2005 Research Fair Archive - Biology Abstracts
Biochemical Characterization of Novel Isolates from Great Salt Lake
Great Salt Lake (GSL) is a natural hypersaline ecosystem with enormous environmental significance. It is the fourth largest hypersaline lake in the world and the second-most saline. Additionally, the dramatic fluctuation in water levels and salinity creates an ecological backdrop selective for organisms with a high degree of adaptability. The diversity of a hypersaline ecosystem may not be reflected in the macro-fauna, but instead at the microbial level. We have successfully developed biochemical tests that take into account the optimal growth conditions of these halophilic (salt-tolerant) organisms.
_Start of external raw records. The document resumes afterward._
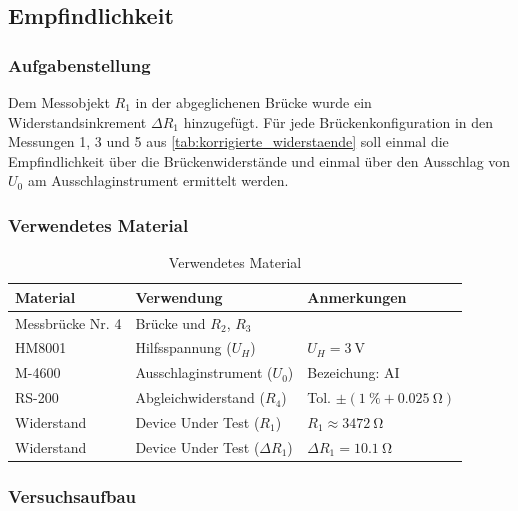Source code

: \newpage
\subsection{Empfindlichkeit}\label{sec:1-3}
\subsubsection{Aufgabenstellung}

Dem Messobjekt $R_1$ in der abgeglichenen Brücke wurde ein Widerstandsinkrement $\Delta R_1$ hinzugefügt. Für jede Brückenkonfiguration in den Messungen 1, 3 und 5 aus \autoref{tab:korrigierte_widerstaende} soll einmal die Empfindlichkeit über die Brückenwiderstände und einmal über den Ausschlag von $U_0$ am Ausschlaginstrument ermittelt werden.

\subsubsection{Verwendetes Material}

\begin{table}[h]
	\centering
	\caption{Verwendetes Material}
	\begin{tabularx}{\textwidth}{XXX}
		\textbf{Material} & \textbf{Verwendung}              & \textbf{Anmerkungen}                             \\ \midrule
		Messbrücke Nr. 4  & Brücke und $R_2$, $R_3$          &                                                  \\
		HM8001            & Hilfsspannung ($U_H$)            & $U_H=\SI{3}{\volt}$                              \\
		M-4600            & Ausschlaginstrument ($U_0$)      & Bezeichung: AI                                   \\
		RS-200            & Abgleichwiderstand ($R_4$)       & Tol. $\pm (\SI{1}{\percent} + \SI{0.025}{\ohm})$ \\
		Widerstand        & Device Under Test ($R_1$)        & $R_1 \approx \SI{3472}{\ohm}$                    \\
		Widerstand        & Device Under Test ($\Delta R_1$) & $\Delta R_1 = \SI{10.1}{\ohm}$                   \\
	\end{tabularx}
\end{table}

\subsubsection{Versuchsaufbau}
Specific protocols were adjusted and applied to five GSL isolates, including the following assays: Gram staining, antibiotic resistance, catalase, oxidase, and gelatinase activity, and Tween-80 hydrolysis. Results from these tests will be presented and their significance as an instrument for taxonomic classification will be discussed.
Effects of Glucose Concentration on
E. faecalis is an opportunistic pathogen and a common cause of nosocomial infections. Adherence to epithelial cells is one of the main virulence factors associated with this microbe. The Esp gene encodes for a surface protein that plays a role in the adherence and pathogenicity of the bacterium. Esp expressing strains have been found to be more virulent (Shankar et al. 2004) and persist longer in murine models of urinary tract infection (Shankar et al. 2001). The appearance and strength of Esp gene expression has been linked to glucose concentration in the growth medium (Tendolkar et al. 2004). Glucose is absorbed by the brush border of the intestinal epithelial cells, and must interact with the E. faecalis that has adhered to those same cells. Our study examined the expression of the Esp gene in glucose media. Various strains of E. faecalis were grown in differing concentrations of glucose, and the expression of the Esp gene was determined.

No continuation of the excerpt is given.